_TASK DESCRIPTION_:
Those lines of the records that contain "Developer" are to be located and copied.

_DATA FOR REVIEW_:
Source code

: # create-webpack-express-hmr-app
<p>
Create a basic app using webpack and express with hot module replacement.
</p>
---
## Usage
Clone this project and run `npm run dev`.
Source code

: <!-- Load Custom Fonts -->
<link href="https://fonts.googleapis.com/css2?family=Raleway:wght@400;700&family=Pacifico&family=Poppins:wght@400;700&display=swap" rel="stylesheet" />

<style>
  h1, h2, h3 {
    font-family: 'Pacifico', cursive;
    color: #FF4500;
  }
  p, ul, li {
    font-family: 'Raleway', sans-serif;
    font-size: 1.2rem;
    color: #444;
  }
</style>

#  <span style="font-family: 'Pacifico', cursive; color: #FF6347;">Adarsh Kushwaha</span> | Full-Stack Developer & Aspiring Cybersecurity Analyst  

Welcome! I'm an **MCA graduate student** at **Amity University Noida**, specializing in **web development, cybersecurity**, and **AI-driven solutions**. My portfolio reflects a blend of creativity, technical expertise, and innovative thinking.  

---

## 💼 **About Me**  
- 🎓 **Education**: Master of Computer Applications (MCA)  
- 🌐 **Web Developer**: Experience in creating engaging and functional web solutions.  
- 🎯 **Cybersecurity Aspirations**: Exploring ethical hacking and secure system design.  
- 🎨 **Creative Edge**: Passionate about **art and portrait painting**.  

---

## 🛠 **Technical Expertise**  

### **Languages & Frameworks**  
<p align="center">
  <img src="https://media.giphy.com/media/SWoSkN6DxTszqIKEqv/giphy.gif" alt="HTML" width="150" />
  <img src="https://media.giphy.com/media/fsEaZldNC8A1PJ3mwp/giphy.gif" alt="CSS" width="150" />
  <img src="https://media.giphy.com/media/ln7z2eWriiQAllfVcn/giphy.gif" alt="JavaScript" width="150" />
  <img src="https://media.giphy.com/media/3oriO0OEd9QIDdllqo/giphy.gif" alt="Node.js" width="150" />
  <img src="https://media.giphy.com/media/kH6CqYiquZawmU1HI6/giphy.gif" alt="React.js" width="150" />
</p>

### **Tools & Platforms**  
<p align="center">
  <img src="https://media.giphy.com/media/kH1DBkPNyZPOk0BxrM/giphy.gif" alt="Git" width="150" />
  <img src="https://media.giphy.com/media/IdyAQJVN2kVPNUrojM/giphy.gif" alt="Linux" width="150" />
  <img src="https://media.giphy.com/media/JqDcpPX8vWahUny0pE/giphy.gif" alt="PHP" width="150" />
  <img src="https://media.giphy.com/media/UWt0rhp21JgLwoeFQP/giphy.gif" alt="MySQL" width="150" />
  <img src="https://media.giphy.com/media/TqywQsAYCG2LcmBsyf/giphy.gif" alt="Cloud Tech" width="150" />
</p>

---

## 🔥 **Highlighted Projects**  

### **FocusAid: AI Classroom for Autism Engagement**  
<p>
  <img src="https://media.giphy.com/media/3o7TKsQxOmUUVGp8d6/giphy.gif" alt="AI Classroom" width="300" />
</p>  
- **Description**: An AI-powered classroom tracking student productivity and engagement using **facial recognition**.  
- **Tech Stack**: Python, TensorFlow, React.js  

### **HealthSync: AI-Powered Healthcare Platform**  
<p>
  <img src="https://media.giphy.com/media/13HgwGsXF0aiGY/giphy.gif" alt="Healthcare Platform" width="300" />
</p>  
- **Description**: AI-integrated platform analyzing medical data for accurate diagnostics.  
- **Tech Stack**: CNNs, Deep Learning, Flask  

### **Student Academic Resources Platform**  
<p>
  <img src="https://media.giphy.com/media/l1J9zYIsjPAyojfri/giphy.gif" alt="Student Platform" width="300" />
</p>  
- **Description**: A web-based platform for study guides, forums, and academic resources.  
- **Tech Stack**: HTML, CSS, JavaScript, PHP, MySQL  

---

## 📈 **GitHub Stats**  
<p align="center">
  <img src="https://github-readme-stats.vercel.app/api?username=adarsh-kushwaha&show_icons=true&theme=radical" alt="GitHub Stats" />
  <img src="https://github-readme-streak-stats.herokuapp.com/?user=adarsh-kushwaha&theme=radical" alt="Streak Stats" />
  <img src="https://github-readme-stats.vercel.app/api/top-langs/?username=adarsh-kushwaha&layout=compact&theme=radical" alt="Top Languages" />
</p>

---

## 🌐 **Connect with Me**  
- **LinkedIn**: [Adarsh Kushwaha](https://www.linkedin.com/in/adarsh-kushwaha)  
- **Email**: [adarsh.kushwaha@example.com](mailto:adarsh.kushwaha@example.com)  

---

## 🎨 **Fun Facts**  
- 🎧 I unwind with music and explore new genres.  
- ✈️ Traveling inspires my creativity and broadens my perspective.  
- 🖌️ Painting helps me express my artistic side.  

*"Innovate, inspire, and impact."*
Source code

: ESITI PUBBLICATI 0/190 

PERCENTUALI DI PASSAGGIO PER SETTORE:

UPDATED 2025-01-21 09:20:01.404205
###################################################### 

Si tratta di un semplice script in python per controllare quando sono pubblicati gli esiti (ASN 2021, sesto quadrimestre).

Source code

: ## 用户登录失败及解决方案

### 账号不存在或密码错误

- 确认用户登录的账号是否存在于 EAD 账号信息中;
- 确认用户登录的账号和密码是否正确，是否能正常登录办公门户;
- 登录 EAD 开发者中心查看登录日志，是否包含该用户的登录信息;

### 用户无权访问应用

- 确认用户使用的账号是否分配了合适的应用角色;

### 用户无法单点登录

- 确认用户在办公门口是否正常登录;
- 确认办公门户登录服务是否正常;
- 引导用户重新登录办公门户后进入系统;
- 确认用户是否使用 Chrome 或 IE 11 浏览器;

_EXERCISE RESULT_:
#  <span style="font-family: 'Pacifico', cursive; color: #FF6347;">Adarsh Kushwaha</span> | Full-Stack Developer & Aspiring Cybersecurity Analyst  
- 🌐 **Web Developer**: Experience in creating engaging and functional web solutions.  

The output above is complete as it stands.